Nothing outside the stretch is wanted. Repeat exactly the lines of the listing below from the one that contains "public function leaveNode(PHPParser_Node" through the one that contains "i.e. before its", both ends included.
---+---
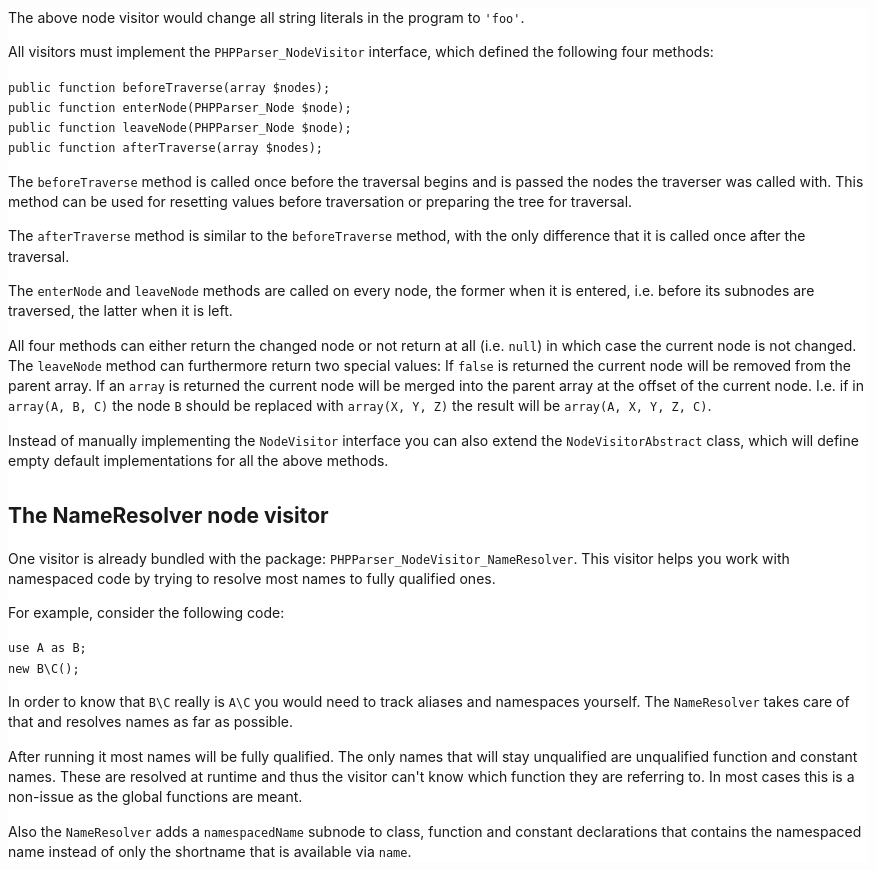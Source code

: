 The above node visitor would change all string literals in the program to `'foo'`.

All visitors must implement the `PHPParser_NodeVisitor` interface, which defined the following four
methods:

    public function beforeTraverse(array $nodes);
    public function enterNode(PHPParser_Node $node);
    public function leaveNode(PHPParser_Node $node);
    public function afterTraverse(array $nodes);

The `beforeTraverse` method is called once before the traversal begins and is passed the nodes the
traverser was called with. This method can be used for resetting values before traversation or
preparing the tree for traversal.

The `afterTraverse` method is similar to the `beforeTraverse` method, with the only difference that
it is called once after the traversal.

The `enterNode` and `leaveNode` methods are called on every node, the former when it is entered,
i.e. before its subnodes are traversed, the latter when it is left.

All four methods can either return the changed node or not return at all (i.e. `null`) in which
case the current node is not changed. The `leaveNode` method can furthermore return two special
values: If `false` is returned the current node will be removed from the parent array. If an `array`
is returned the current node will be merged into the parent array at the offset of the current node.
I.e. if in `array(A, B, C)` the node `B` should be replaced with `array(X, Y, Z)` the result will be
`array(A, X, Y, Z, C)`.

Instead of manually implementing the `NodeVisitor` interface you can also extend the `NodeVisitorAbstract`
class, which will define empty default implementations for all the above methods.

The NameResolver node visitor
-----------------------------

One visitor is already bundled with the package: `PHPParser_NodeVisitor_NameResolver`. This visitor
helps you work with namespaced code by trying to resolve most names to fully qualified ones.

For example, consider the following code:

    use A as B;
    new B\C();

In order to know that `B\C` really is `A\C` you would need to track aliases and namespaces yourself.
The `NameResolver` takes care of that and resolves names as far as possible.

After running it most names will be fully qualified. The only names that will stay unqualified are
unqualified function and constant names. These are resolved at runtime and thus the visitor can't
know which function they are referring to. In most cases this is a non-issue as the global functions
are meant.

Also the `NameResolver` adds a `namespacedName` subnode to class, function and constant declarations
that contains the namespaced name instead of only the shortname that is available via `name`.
---+---
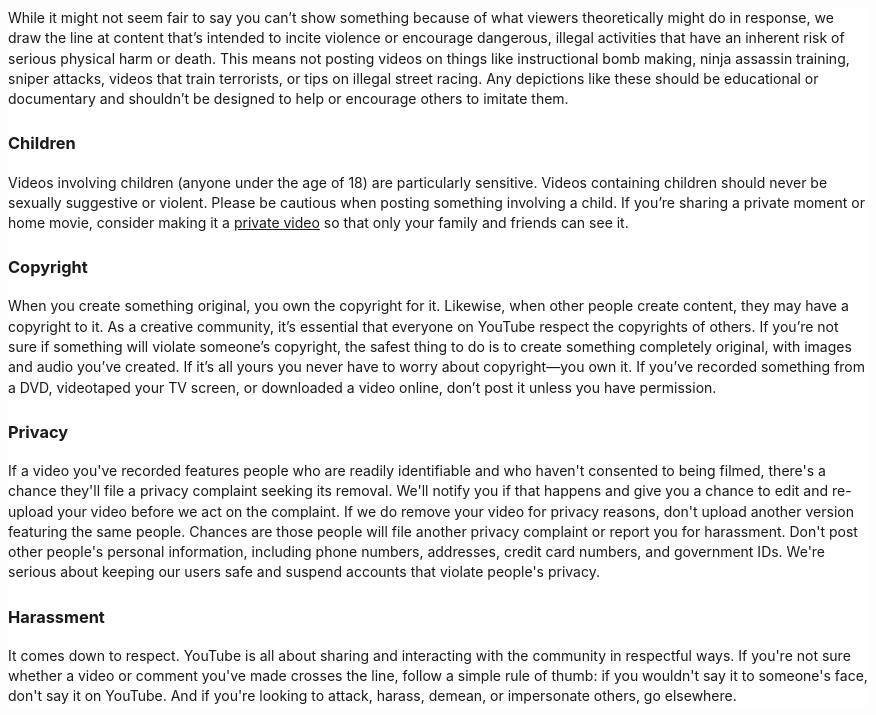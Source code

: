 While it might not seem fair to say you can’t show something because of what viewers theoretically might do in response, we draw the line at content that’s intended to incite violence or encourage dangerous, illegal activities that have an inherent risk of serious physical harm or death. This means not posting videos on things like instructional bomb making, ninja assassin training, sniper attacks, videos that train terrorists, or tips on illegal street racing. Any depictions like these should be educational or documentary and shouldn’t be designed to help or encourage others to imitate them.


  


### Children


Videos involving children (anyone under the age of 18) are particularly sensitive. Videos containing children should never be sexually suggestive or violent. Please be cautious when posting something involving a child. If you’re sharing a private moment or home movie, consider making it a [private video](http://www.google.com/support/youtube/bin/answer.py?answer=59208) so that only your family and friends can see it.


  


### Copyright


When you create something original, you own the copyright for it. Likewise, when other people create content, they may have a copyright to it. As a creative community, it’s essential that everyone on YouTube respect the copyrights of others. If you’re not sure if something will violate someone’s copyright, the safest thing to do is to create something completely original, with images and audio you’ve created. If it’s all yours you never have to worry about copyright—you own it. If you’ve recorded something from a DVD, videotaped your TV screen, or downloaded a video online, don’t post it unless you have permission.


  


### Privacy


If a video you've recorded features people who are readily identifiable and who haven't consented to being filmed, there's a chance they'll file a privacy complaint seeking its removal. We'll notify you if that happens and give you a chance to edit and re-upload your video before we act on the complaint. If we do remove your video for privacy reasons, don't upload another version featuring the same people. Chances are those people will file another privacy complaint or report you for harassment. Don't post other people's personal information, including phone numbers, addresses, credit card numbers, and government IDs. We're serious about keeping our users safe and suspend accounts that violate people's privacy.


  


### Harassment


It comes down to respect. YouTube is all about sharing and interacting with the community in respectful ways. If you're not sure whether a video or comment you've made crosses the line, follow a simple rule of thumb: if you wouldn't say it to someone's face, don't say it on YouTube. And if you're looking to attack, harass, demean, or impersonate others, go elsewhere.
---+---
Answer area:
    public function leaveNode(PHPParser_Node $node);
    public function afterTraverse(array $nodes);

The `beforeTraverse` method is called once before the traversal begins and is passed the nodes the
traverser was called with. This method can be used for resetting values before traversation or
preparing the tree for traversal.

The `afterTraverse` method is similar to the `beforeTraverse` method, with the only difference that
it is called once after the traversal.

The `enterNode` and `leaveNode` methods are called on every node, the former when it is entered,
i.e. before its subnodes are traversed, the latter when it is left.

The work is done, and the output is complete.